WHAT THE TASK REQUIRES :: Lines containing the word "service" in the data below: say how many, with no other text.

[Opening RECORDS PROVIDED section]

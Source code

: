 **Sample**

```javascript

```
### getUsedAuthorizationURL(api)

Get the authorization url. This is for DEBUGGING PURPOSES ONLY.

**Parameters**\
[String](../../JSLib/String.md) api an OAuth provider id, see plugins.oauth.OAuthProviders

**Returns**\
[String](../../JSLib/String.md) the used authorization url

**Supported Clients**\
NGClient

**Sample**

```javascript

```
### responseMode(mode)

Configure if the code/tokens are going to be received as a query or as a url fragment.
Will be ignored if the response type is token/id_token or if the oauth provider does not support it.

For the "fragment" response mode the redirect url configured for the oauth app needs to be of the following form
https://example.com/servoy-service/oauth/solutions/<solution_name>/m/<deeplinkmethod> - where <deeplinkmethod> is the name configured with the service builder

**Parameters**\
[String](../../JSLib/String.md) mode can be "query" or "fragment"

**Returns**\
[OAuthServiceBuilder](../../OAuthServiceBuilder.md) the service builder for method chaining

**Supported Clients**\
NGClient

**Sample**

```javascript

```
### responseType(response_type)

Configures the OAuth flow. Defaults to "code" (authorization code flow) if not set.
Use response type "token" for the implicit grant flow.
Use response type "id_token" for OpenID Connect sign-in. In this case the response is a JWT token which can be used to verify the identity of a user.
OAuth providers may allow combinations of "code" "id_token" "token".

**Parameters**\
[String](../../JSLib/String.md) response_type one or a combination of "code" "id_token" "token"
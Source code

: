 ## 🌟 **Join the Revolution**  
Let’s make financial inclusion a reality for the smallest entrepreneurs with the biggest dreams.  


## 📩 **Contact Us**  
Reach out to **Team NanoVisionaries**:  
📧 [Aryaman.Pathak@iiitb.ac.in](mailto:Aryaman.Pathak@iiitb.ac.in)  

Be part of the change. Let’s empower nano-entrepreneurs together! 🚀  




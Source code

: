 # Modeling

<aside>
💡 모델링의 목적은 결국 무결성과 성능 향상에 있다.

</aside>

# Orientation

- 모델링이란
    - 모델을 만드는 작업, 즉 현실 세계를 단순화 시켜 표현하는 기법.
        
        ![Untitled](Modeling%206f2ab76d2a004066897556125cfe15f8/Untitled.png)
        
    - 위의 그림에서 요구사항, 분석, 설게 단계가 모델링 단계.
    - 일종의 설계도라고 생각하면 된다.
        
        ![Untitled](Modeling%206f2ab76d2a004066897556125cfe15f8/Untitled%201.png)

[Closing RECORDS PROVIDED section]

TASK RESPONSE :: 2